Figure 3.2. National and subnational temperatute rainfall anomaly (as indicated by the RAIN indicator) of October 2019 to January 2020 average relative to the 2005-2019 average (15YA), in °C.

3.3 RADPAR anomalies (Figure 3.3)

Higher solar radiation increases photosynthesis and thus crop production potential and yields. Above-average conditions were recorded for Brazil, Colombia, Venezuela, Central America and the Western United States, the Maghreb, South-East Africa, Eastern Europe, the Ukraine, Turkey, north-east China as well as South-East Asia and Australia. The Pampas in Argentina, Peru, Ecuador, Mexico, Eastern halves of USA and Canada, Western Europe, East Africa and South Asia, as well as southern China were affected by below-average radiation. The impact of lower radiation in the northern hemisphere on crop production is negligible, since most crops are in the vegetative phase or hibernate. The situation is similar for the southern hemisphere, where the crops are sown at the beginning of the rainy season only, which typically starts in November.  One exception is winter wheat in southern Africa and Argentina, where it is sown in June/July and harvested in December and January, thus the grain-filling phase fell into this period. However, in Argentina, soil moisture, which was favorable this season, is generally more limiting than solar radiation. 

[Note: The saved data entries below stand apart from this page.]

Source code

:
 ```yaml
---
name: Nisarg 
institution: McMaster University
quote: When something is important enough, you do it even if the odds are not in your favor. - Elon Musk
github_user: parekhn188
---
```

Figure 3.3. National and subnational sunshine anomaly (as indicated by the RADPAR indicator) of October 2019 to January 2020 total relative to the 2005-2019 average (15YA), in percent.

3.4 Biomass accumulation potential BIOMSS (Figure 3.4) 

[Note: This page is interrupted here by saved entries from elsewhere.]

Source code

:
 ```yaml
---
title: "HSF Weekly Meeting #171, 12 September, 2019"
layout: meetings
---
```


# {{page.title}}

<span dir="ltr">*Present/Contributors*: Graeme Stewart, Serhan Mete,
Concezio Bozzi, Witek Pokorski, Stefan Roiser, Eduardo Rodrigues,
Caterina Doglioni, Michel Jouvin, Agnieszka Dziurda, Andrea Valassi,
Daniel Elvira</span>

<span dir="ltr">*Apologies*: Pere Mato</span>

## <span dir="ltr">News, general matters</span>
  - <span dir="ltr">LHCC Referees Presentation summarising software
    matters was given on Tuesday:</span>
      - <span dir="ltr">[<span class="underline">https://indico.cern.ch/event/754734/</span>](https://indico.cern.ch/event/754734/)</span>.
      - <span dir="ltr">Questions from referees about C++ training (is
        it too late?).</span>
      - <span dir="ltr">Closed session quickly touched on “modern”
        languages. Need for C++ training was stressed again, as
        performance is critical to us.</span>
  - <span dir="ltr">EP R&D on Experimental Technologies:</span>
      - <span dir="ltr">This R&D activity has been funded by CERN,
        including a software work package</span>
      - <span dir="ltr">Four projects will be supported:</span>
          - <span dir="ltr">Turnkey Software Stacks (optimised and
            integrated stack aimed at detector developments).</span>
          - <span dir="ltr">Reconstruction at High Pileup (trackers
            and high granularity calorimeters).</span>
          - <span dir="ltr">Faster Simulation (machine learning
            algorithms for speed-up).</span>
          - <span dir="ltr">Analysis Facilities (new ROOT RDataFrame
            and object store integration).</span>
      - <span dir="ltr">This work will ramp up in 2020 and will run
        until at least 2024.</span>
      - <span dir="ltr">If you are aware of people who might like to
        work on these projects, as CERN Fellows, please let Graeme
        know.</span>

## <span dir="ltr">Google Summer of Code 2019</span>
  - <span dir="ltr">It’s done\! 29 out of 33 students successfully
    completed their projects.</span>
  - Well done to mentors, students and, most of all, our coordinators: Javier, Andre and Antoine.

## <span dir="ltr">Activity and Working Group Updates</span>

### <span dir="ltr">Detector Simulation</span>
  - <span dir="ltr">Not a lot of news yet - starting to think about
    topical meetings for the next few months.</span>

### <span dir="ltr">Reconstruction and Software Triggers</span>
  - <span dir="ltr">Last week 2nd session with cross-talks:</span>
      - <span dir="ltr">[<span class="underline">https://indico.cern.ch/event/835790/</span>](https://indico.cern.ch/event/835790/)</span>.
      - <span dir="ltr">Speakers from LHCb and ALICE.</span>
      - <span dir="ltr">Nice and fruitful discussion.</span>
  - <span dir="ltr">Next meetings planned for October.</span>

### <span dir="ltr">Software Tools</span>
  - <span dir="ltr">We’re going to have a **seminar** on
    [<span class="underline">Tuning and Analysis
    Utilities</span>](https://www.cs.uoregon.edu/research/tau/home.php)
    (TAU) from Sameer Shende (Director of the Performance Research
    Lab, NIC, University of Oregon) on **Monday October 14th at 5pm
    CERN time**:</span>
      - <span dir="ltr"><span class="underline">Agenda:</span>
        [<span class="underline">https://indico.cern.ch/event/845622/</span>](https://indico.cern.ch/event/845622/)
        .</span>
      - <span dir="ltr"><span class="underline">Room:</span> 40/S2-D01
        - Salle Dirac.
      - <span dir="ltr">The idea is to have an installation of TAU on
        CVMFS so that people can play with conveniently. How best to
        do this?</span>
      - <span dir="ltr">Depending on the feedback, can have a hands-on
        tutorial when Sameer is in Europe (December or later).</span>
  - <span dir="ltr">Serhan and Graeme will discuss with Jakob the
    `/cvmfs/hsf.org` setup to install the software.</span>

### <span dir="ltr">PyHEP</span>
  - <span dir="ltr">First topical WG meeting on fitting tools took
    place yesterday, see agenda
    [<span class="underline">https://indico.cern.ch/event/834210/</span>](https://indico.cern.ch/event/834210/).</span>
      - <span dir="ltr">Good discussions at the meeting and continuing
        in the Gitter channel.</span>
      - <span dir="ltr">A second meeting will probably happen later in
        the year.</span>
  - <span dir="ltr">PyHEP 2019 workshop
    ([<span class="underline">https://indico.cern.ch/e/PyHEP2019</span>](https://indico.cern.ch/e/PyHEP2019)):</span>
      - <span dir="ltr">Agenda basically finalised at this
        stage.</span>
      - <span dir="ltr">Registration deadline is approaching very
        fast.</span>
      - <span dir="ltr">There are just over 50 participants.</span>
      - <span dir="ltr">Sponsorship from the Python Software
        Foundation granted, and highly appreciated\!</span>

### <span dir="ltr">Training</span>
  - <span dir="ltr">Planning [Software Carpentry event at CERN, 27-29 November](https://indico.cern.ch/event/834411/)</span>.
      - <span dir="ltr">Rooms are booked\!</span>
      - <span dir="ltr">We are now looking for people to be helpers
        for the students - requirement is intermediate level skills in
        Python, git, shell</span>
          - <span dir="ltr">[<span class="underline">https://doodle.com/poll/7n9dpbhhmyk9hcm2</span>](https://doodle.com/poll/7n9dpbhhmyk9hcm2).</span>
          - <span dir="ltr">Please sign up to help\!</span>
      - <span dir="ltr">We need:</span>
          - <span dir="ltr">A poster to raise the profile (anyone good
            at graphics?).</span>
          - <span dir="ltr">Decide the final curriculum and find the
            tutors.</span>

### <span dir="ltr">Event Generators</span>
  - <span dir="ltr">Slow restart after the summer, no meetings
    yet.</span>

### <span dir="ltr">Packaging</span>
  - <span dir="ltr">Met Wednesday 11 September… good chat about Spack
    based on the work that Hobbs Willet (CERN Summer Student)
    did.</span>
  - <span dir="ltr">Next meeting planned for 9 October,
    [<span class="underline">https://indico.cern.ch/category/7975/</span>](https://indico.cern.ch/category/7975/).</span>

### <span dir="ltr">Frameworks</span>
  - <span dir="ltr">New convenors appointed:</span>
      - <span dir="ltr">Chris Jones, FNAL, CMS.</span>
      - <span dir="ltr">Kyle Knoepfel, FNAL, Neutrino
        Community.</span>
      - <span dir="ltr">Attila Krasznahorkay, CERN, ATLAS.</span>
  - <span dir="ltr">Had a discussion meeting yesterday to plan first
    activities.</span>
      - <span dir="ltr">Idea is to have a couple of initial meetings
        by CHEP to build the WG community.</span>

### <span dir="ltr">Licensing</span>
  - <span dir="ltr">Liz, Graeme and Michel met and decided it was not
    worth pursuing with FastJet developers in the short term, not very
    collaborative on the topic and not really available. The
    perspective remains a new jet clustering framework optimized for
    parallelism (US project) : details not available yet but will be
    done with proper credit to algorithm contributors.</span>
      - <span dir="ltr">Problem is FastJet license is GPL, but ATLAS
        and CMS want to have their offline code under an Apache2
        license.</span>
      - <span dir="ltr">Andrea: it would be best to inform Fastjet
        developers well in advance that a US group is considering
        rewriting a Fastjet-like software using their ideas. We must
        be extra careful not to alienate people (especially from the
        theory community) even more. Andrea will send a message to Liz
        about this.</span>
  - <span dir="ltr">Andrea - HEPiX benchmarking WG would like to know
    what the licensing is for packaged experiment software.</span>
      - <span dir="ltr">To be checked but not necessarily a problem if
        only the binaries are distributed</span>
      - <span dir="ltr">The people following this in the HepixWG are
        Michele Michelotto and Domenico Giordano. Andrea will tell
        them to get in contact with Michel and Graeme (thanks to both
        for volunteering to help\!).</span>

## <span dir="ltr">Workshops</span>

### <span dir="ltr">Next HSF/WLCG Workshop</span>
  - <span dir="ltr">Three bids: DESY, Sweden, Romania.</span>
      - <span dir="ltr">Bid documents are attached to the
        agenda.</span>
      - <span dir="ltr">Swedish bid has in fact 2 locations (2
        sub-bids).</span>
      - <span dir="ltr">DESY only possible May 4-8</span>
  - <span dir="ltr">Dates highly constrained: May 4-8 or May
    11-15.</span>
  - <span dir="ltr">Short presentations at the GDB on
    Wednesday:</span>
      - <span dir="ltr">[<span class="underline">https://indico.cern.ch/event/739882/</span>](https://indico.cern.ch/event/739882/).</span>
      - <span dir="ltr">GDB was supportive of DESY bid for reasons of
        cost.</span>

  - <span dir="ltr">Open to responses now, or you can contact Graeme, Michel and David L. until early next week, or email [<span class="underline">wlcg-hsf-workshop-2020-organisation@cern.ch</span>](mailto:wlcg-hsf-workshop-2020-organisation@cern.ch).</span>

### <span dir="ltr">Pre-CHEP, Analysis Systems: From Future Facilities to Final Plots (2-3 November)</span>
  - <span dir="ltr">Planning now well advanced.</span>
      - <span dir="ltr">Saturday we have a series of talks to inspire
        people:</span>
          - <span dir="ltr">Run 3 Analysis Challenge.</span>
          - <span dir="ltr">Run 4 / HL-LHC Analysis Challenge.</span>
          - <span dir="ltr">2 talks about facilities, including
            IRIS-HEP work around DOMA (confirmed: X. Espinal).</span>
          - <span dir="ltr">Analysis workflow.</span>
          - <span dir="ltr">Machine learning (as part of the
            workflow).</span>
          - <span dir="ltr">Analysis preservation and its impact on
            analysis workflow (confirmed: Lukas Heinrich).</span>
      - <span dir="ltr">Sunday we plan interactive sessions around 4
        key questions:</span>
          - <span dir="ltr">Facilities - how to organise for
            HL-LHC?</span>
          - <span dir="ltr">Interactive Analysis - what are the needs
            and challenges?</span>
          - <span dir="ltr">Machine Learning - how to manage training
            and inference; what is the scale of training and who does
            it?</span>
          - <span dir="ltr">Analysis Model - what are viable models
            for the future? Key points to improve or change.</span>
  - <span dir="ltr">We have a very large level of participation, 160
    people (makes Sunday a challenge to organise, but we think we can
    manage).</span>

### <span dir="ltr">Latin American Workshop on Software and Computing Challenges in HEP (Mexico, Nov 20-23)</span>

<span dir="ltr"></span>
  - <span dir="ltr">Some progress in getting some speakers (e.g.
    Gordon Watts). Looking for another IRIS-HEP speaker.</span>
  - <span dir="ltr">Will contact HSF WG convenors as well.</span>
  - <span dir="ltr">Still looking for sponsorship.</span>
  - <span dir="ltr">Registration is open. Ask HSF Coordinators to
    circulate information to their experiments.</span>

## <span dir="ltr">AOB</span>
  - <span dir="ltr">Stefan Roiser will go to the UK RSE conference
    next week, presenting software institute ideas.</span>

The BIOMSS indicator is controlled by temperature, rainfall and solar radiation. In some regions, rainfall is more limiting, whereas in other ones, mainly the tropical ones, solar radiation tends to be the limiting factor. For parts of Brazil and the Pampas, the BIOMSS estimates were up or mixed. Mexico benefitted from the increased rainfall. In some regions, like the Sahel, the Horn of Africa and India, the monitoring period covered the grain-filling phase of the cereals, which were predominantly harvested in October and November. Yield of these crops may have benefitted from favorable conditions. In the other regions, such as Eastern China, Eastern Europe and Southern Russia, and the Middle East, the monitoring period covered the sowing phase of the winter crops. Good conditions for BIOMSS production help the plants get well established. 

Figure 3.4. National and subnational biomass production potential anomaly (as indicated by the BIOMSS indicator) of October 2019 to January 2020 total relative to the 2005-2019 average (15YA), in percent.